Exercise inputs Start Marker

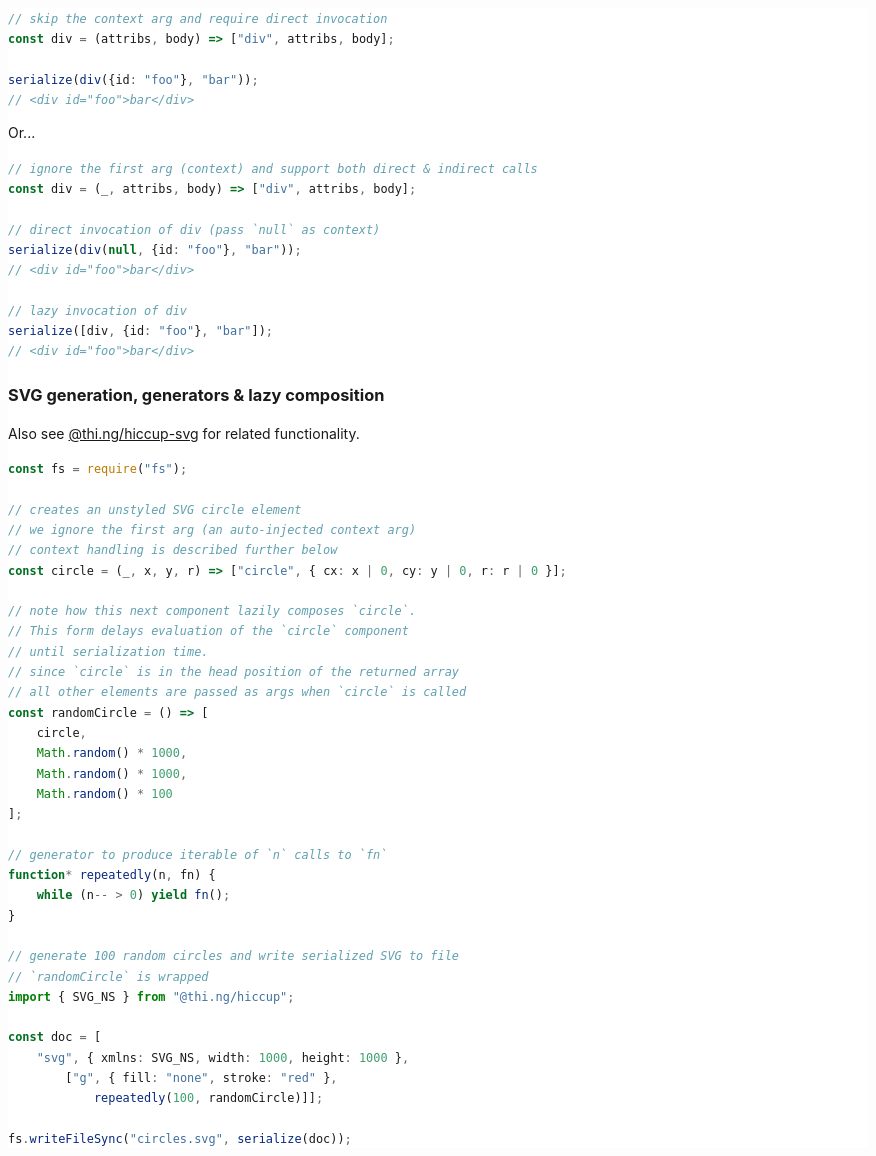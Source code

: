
 ```ts
// skip the context arg and require direct invocation
const div = (attribs, body) => ["div", attribs, body];

serialize(div({id: "foo"}, "bar"));
// <div id="foo">bar</div>
```

Or...

```ts
// ignore the first arg (context) and support both direct & indirect calls
const div = (_, attribs, body) => ["div", attribs, body];

// direct invocation of div (pass `null` as context)
serialize(div(null, {id: "foo"}, "bar"));
// <div id="foo">bar</div>

// lazy invocation of div
serialize([div, {id: "foo"}, "bar"]);
// <div id="foo">bar</div>
```

### SVG generation, generators & lazy composition

Also see
[@thi.ng/hiccup-svg](https://github.com/thi-ng/umbrella/tree/master/packages/hiccup-svg)
for related functionality.

```ts
const fs = require("fs");

// creates an unstyled SVG circle element
// we ignore the first arg (an auto-injected context arg)
// context handling is described further below
const circle = (_, x, y, r) => ["circle", { cx: x | 0, cy: y | 0, r: r | 0 }];

// note how this next component lazily composes `circle`.
// This form delays evaluation of the `circle` component
// until serialization time.
// since `circle` is in the head position of the returned array
// all other elements are passed as args when `circle` is called
const randomCircle = () => [
    circle,
    Math.random() * 1000,
    Math.random() * 1000,
    Math.random() * 100
];

// generator to produce iterable of `n` calls to `fn`
function* repeatedly(n, fn) {
    while (n-- > 0) yield fn();
}

// generate 100 random circles and write serialized SVG to file
// `randomCircle` is wrapped
import { SVG_NS } from "@thi.ng/hiccup";

const doc = [
    "svg", { xmlns: SVG_NS, width: 1000, height: 1000 },
        ["g", { fill: "none", stroke: "red" },
            repeatedly(100, randomCircle)]];

fs.writeFileSync("circles.svg", serialize(doc));
```
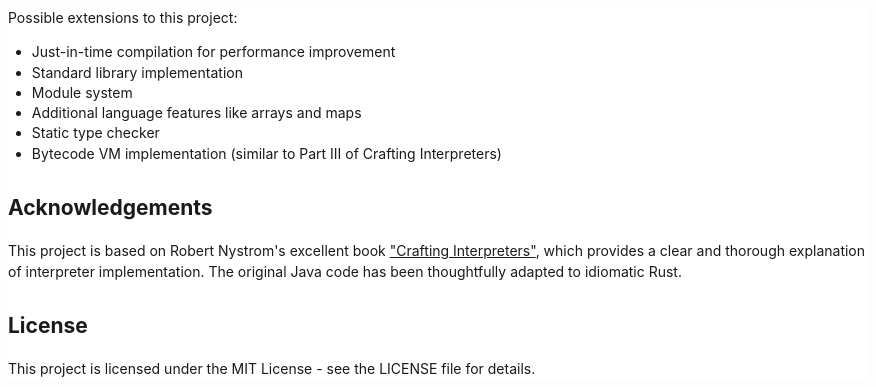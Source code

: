 Possible extensions to this project:

- Just-in-time compilation for performance improvement
- Standard library implementation
- Module system
- Additional language features like arrays and maps
- Static type checker
- Bytecode VM implementation (similar to Part III of Crafting Interpreters)

## Acknowledgements

This project is based on Robert Nystrom's excellent book ["Crafting Interpreters"](https://craftinginterpreters.com/), which provides a clear and thorough explanation of interpreter implementation. The original Java code has been thoughtfully adapted to idiomatic Rust.

## License

This project is licensed under the MIT License - see the LICENSE file for details.
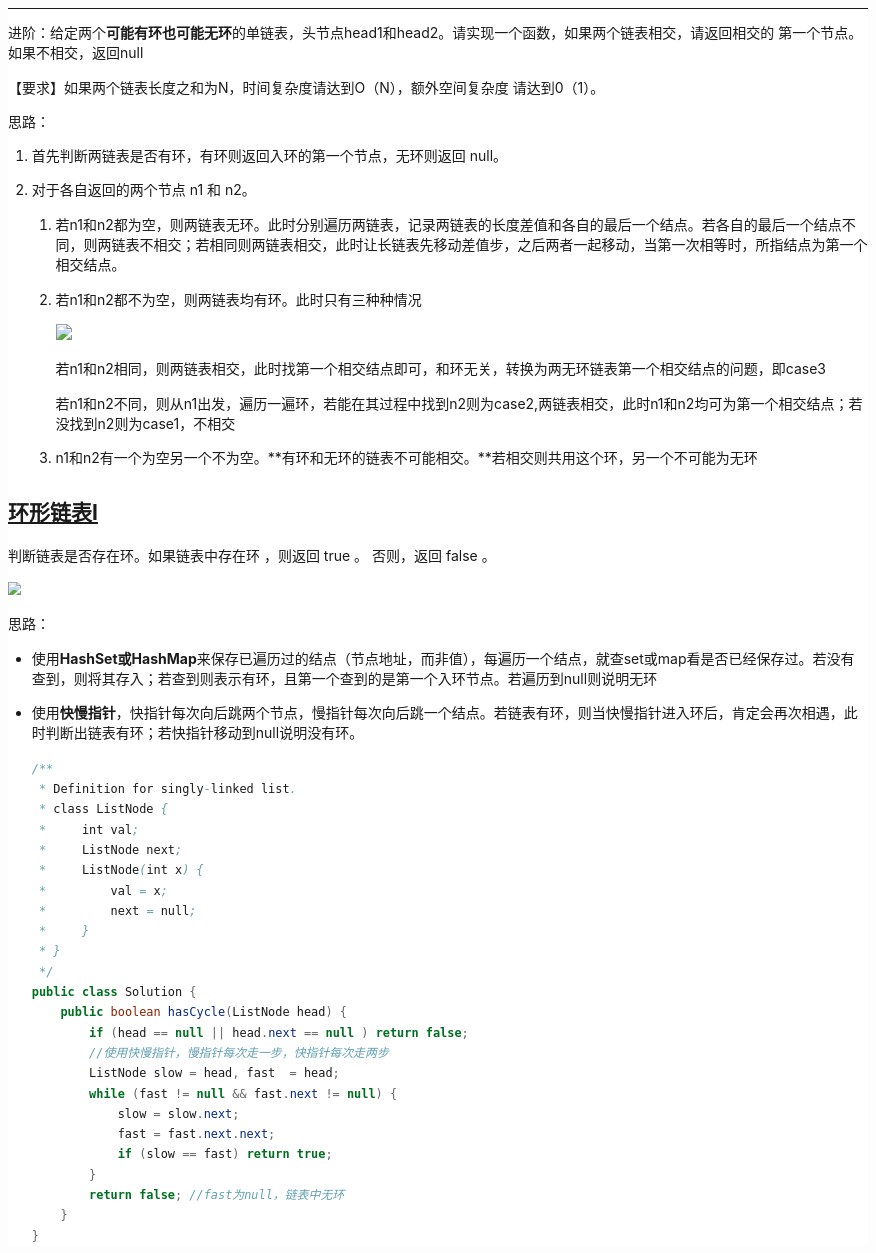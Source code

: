 ***

进阶：给定两个**可能有环也可能无环**的单链表，头节点head1和head2。请实现一个函数，如果两个链表相交，请返回相交的 第一个节点。如果不相交，返回null

【要求】如果两个链表长度之和为N，时间复杂度请达到O（N），额外空间复杂度 请达到0（1）。

思路：

1. 首先判断两链表是否有环，有环则返回入环的第一个节点，无环则返回 null。

2. 对于各自返回的两个节点 n1 和 n2。

   1. 若n1和n2都为空，则两链表无环。此时分别遍历两链表，记录两链表的长度差值和各自的最后一个结点。若各自的最后一个结点不同，则两链表不相交；若相同则两链表相交，此时让长链表先移动差值步，之后两者一起移动，当第一次相等时，所指结点为第一个相交结点。

   2. 若n1和n2都不为空，则两链表均有环。此时只有三种种情况

      ![](https://gitee.com/cmyk359/img/raw/master/img/image-20240418110156214-2024-8-410:42:44.png)

      若n1和n2相同，则两链表相交，此时找第一个相交结点即可，和环无关，转换为两无环链表第一个相交结点的问题，即case3

      若n1和n2不同，则从n1出发，遍历一遍环，若能在其过程中找到n2则为case2,两链表相交，此时n1和n2均可为第一个相交结点；若没找到n2则为case1，不相交

   3. n1和n2有一个为空另一个不为空。**有环和无环的链表不可能相交。**若相交则共用这个环，另一个不可能为无环

## [环形链表I](https://leetcode.cn/problems/linked-list-cycle/)

判断链表是否存在环。如果链表中存在环 ，则返回 true 。 否则，返回 false 。

<img src="https://gitee.com/cmyk359/img/raw/master/img/image-20250702110950398-2025-7-211:09:52.png" style="zoom:80%;" />

思路：

- 使用**HashSet或HashMap**来保存已遍历过的结点（节点地址，而非值），每遍历一个结点，就查set或map看是否已经保存过。若没有查到，则将其存入；若查到则表示有环，且第一个查到的是第一个入环节点。若遍历到null则说明无环

- 使用**快慢指针**，快指针每次向后跳两个节点，慢指针每次向后跳一个结点。若链表有环，则当快慢指针进入环后，肯定会再次相遇，此时判断出链表有环；若快指针移动到null说明没有环。

  ```java
  /**
   * Definition for singly-linked list.
   * class ListNode {
   *     int val;
   *     ListNode next;
   *     ListNode(int x) {
   *         val = x;
   *         next = null;
   *     }
   * }
   */
  public class Solution {
      public boolean hasCycle(ListNode head) {
          if (head == null || head.next == null ) return false;
          //使用快慢指针，慢指针每次走一步，快指针每次走两步
          ListNode slow = head, fast  = head;
          while (fast != null && fast.next != null) {
              slow = slow.next;
              fast = fast.next.next;
              if (slow == fast) return true;
          }
          return false; //fast为null，链表中无环
      }
  }
  ```

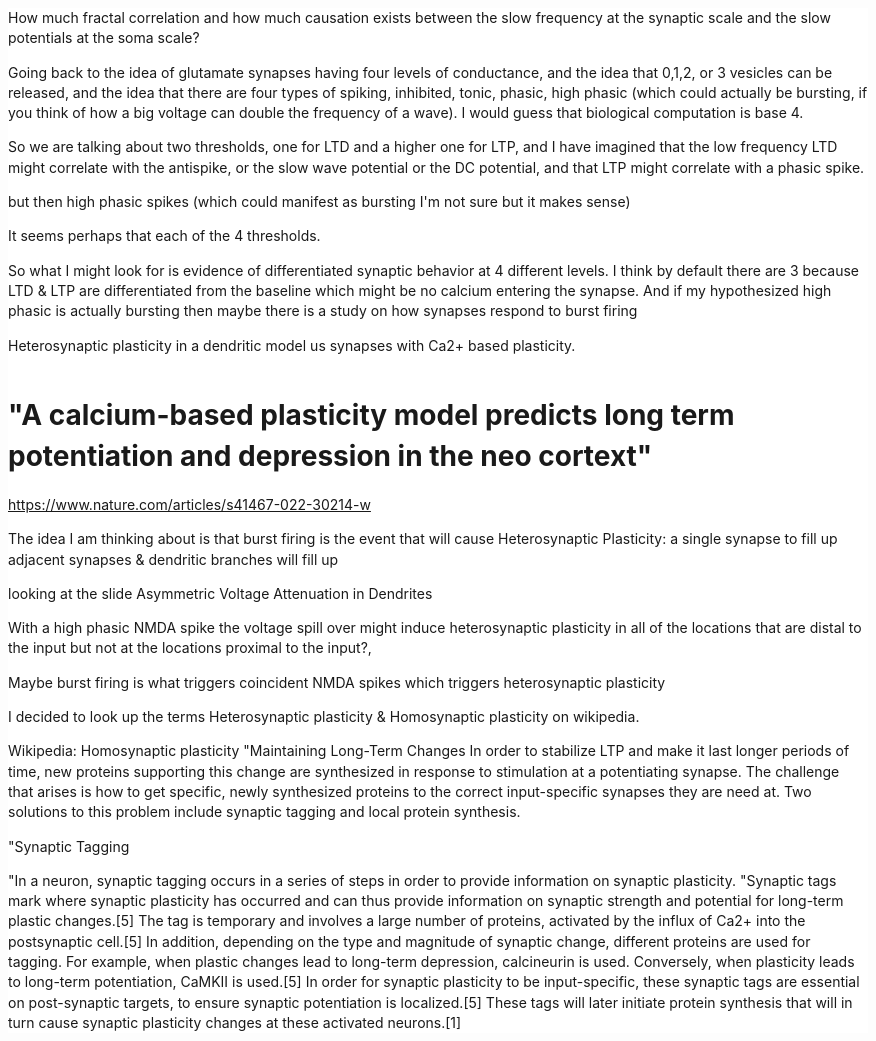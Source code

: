 How much fractal correlation and how much causation exists between the slow frequency at the synaptic scale and the slow potentials at the soma scale?


Going back to the idea of glutamate synapses having four levels of conductance, and the idea that 0,1,2, or 3 vesicles can be released, and the idea that there are four types of spiking, inhibited, tonic, phasic, high phasic (which could actually be bursting, if you think of how a big voltage can double the frequency of a wave). I would guess that biological computation is base 4. 

So we are talking about two thresholds, one for LTD and a higher one for LTP,
and I have imagined that the low frequency LTD might correlate with the antispike, or the slow wave potential or the DC potential, and that LTP might correlate with a phasic spike.

but then high phasic spikes (which could manifest as bursting I'm not sure but it makes sense) 

It seems perhaps that each of the 4 thresholds. 

So what I might look for is evidence of differentiated synaptic behavior at 4 different levels. I think by default there are 3 because LTD & LTP are differentiated from the baseline which might be no calcium entering the synapse. And if my hypothesized high phasic is actually bursting then maybe there is a study on how synapses respond to burst firing

Heterosynaptic plasticity in a dendritic model  us synapses with Ca2+ based plasticity. 

# "A calcium-based plasticity model predicts long term potentiation and depression in the neo cortext"
https://www.nature.com/articles/s41467-022-30214-w

The idea I am thinking about is that burst firing is the event that will cause Heterosynaptic Plasticity: a single synapse to fill up adjacent synapses & dendritic branches will fill up

looking at the slide Asymmetric Voltage Attenuation in Dendrites

With a high phasic NMDA spike the voltage spill over might  induce heterosynaptic plasticity in all of the locations that are distal to the input but not at the locations proximal to the input?, 

Maybe burst firing is what triggers coincident NMDA spikes which triggers heterosynaptic plasticity

I decided to look up the terms Heterosynaptic plasticity & Homosynaptic plasticity on wikipedia.

Wikipedia: Homosynaptic plasticity
"Maintaining Long-Term Changes
In order to stabilize LTP and make it last longer periods of time, new proteins supporting this change are synthesized in response to stimulation at a potentiating synapse. The challenge that arises is how to get specific, newly synthesized proteins to the correct input-specific synapses they are need at. Two solutions to this problem include synaptic tagging and local protein synthesis.

"Synaptic Tagging

"In a neuron, synaptic tagging occurs in a series of steps in order to provide information on synaptic plasticity.
"Synaptic tags mark where synaptic plasticity has occurred and can thus provide information on synaptic strength and potential for long-term plastic changes.[5] The tag is temporary and involves a large number of proteins, activated by the influx of Ca2+ into the postsynaptic cell.[5] In addition, depending on the type and magnitude of synaptic change, different proteins are used for tagging. For example, when plastic changes lead to long-term depression, calcineurin is used. Conversely, when plasticity leads to long-term potentiation, CaMKII is used.[5] In order for synaptic plasticity to be input-specific, these synaptic tags are essential on post-synaptic targets, to ensure synaptic potentiation is localized.[5] These tags will later initiate protein synthesis that will in turn cause synaptic plasticity changes at these activated neurons.[1]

Exercise inputs End Marker

Exercise requirements:
In the copy, each entry above must match exactly, and no picture may be carried over.

Solved problem:
Source code

:
 ```ts
// skip the context arg and require direct invocation
const div = (attribs, body) => ["div", attribs, body];

serialize(div({id: "foo"}, "bar"));
// <div id="foo">bar</div>
```

Or...

```ts
// ignore the first arg (context) and support both direct & indirect calls
const div = (_, attribs, body) => ["div", attribs, body];

// direct invocation of div (pass `null` as context)
serialize(div(null, {id: "foo"}, "bar"));
// <div id="foo">bar</div>

// lazy invocation of div
serialize([div, {id: "foo"}, "bar"]);
// <div id="foo">bar</div>
```

### SVG generation, generators & lazy composition

Also see
[@thi.ng/hiccup-svg](https://github.com/thi-ng/umbrella/tree/master/packages/hiccup-svg)
for related functionality.

```ts
const fs = require("fs");

// creates an unstyled SVG circle element
// we ignore the first arg (an auto-injected context arg)
// context handling is described further below
const circle = (_, x, y, r) => ["circle", { cx: x | 0, cy: y | 0, r: r | 0 }];

// note how this next component lazily composes `circle`.
// This form delays evaluation of the `circle` component
// until serialization time.
// since `circle` is in the head position of the returned array
// all other elements are passed as args when `circle` is called
const randomCircle = () => [
    circle,
    Math.random() * 1000,
    Math.random() * 1000,
    Math.random() * 100
];

// generator to produce iterable of `n` calls to `fn`
function* repeatedly(n, fn) {
    while (n-- > 0) yield fn();
}

// generate 100 random circles and write serialized SVG to file
// `randomCircle` is wrapped
import { SVG_NS } from "@thi.ng/hiccup";

const doc = [
    "svg", { xmlns: SVG_NS, width: 1000, height: 1000 },
        ["g", { fill: "none", stroke: "red" },
            repeatedly(100, randomCircle)]];

fs.writeFileSync("circles.svg", serialize(doc));
```
Source code

: Possible extensions to this project:

- Just-in-time compilation for performance improvement
- Standard library implementation
- Module system
- Additional language features like arrays and maps
- Static type checker
- Bytecode VM implementation (similar to Part III of Crafting Interpreters)

## Acknowledgements

This project is based on Robert Nystrom's excellent book ["Crafting Interpreters"](https://craftinginterpreters.com/), which provides a clear and thorough explanation of interpreter implementation. The original Java code has been thoughtfully adapted to idiomatic Rust.

## License

This project is licensed under the MIT License - see the LICENSE file for details.
Source code

: ***

进阶：给定两个**可能有环也可能无环**的单链表，头节点head1和head2。请实现一个函数，如果两个链表相交，请返回相交的 第一个节点。如果不相交，返回null

【要求】如果两个链表长度之和为N，时间复杂度请达到O（N），额外空间复杂度 请达到0（1）。

思路：

1. 首先判断两链表是否有环，有环则返回入环的第一个节点，无环则返回 null。

2. 对于各自返回的两个节点 n1 和 n2。

   1. 若n1和n2都为空，则两链表无环。此时分别遍历两链表，记录两链表的长度差值和各自的最后一个结点。若各自的最后一个结点不同，则两链表不相交；若相同则两链表相交，此时让长链表先移动差值步，之后两者一起移动，当第一次相等时，所指结点为第一个相交结点。

   2. 若n1和n2都不为空，则两链表均有环。此时只有三种种情况

      ![](https://gitee.com/cmyk359/img/raw/master/img/image-20240418110156214-2024-8-410:42:44.png)

      若n1和n2相同，则两链表相交，此时找第一个相交结点即可，和环无关，转换为两无环链表第一个相交结点的问题，即case3

      若n1和n2不同，则从n1出发，遍历一遍环，若能在其过程中找到n2则为case2,两链表相交，此时n1和n2均可为第一个相交结点；若没找到n2则为case1，不相交

   3. n1和n2有一个为空另一个不为空。**有环和无环的链表不可能相交。**若相交则共用这个环，另一个不可能为无环

## [环形链表I](https://leetcode.cn/problems/linked-list-cycle/)

判断链表是否存在环。如果链表中存在环 ，则返回 true 。 否则，返回 false 。

<img src="https://gitee.com/cmyk359/img/raw/master/img/image-20250702110950398-2025-7-211:09:52.png" style="zoom:80%;" />

思路：

- 使用**HashSet或HashMap**来保存已遍历过的结点（节点地址，而非值），每遍历一个结点，就查set或map看是否已经保存过。若没有查到，则将其存入；若查到则表示有环，且第一个查到的是第一个入环节点。若遍历到null则说明无环

- 使用**快慢指针**，快指针每次向后跳两个节点，慢指针每次向后跳一个结点。若链表有环，则当快慢指针进入环后，肯定会再次相遇，此时判断出链表有环；若快指针移动到null说明没有环。

  ```java
  /**
   * Definition for singly-linked list.
   * class ListNode {
   *     int val;
   *     ListNode next;
   *     ListNode(int x) {
   *         val = x;
   *         next = null;
   *     }
   * }
   */
  public class Solution {
      public boolean hasCycle(ListNode head) {
          if (head == null || head.next == null ) return false;
          //使用快慢指针，慢指针每次走一步，快指针每次走两步
          ListNode slow = head, fast  = head;
          while (fast != null && fast.next != null) {
              slow = slow.next;
              fast = fast.next.next;
              if (slow == fast) return true;
          }
          return false; //fast为null，链表中无环
      }
  }
  ```

Source code

: How much fractal correlation and how much causation exists between the slow frequency at the synaptic scale and the slow potentials at the soma scale?


Going back to the idea of glutamate synapses having four levels of conductance, and the idea that 0,1,2, or 3 vesicles can be released, and the idea that there are four types of spiking, inhibited, tonic, phasic, high phasic (which could actually be bursting, if you think of how a big voltage can double the frequency of a wave). I would guess that biological computation is base 4. 

So we are talking about two thresholds, one for LTD and a higher one for LTP,
and I have imagined that the low frequency LTD might correlate with the antispike, or the slow wave potential or the DC potential, and that LTP might correlate with a phasic spike.

but then high phasic spikes (which could manifest as bursting I'm not sure but it makes sense) 

It seems perhaps that each of the 4 thresholds. 

So what I might look for is evidence of differentiated synaptic behavior at 4 different levels. I think by default there are 3 because LTD & LTP are differentiated from the baseline which might be no calcium entering the synapse. And if my hypothesized high phasic is actually bursting then maybe there is a study on how synapses respond to burst firing

Heterosynaptic plasticity in a dendritic model  us synapses with Ca2+ based plasticity. 

# "A calcium-based plasticity model predicts long term potentiation and depression in the neo cortext"
https://www.nature.com/articles/s41467-022-30214-w

The idea I am thinking about is that burst firing is the event that will cause Heterosynaptic Plasticity: a single synapse to fill up adjacent synapses & dendritic branches will fill up

looking at the slide Asymmetric Voltage Attenuation in Dendrites

With a high phasic NMDA spike the voltage spill over might  induce heterosynaptic plasticity in all of the locations that are distal to the input but not at the locations proximal to the input?, 

Maybe burst firing is what triggers coincident NMDA spikes which triggers heterosynaptic plasticity

I decided to look up the terms Heterosynaptic plasticity & Homosynaptic plasticity on wikipedia.

Wikipedia: Homosynaptic plasticity
"Maintaining Long-Term Changes
In order to stabilize LTP and make it last longer periods of time, new proteins supporting this change are synthesized in response to stimulation at a potentiating synapse. The challenge that arises is how to get specific, newly synthesized proteins to the correct input-specific synapses they are need at. Two solutions to this problem include synaptic tagging and local protein synthesis.

"Synaptic Tagging

"In a neuron, synaptic tagging occurs in a series of steps in order to provide information on synaptic plasticity.
"Synaptic tags mark where synaptic plasticity has occurred and can thus provide information on synaptic strength and potential for long-term plastic changes.[5] The tag is temporary and involves a large number of proteins, activated by the influx of Ca2+ into the postsynaptic cell.[5] In addition, depending on the type and magnitude of synaptic change, different proteins are used for tagging. For example, when plastic changes lead to long-term depression, calcineurin is used. Conversely, when plasticity leads to long-term potentiation, CaMKII is used.[5] In order for synaptic plasticity to be input-specific, these synaptic tags are essential on post-synaptic targets, to ensure synaptic potentiation is localized.[5] These tags will later initiate protein synthesis that will in turn cause synaptic plasticity changes at these activated neurons.[1]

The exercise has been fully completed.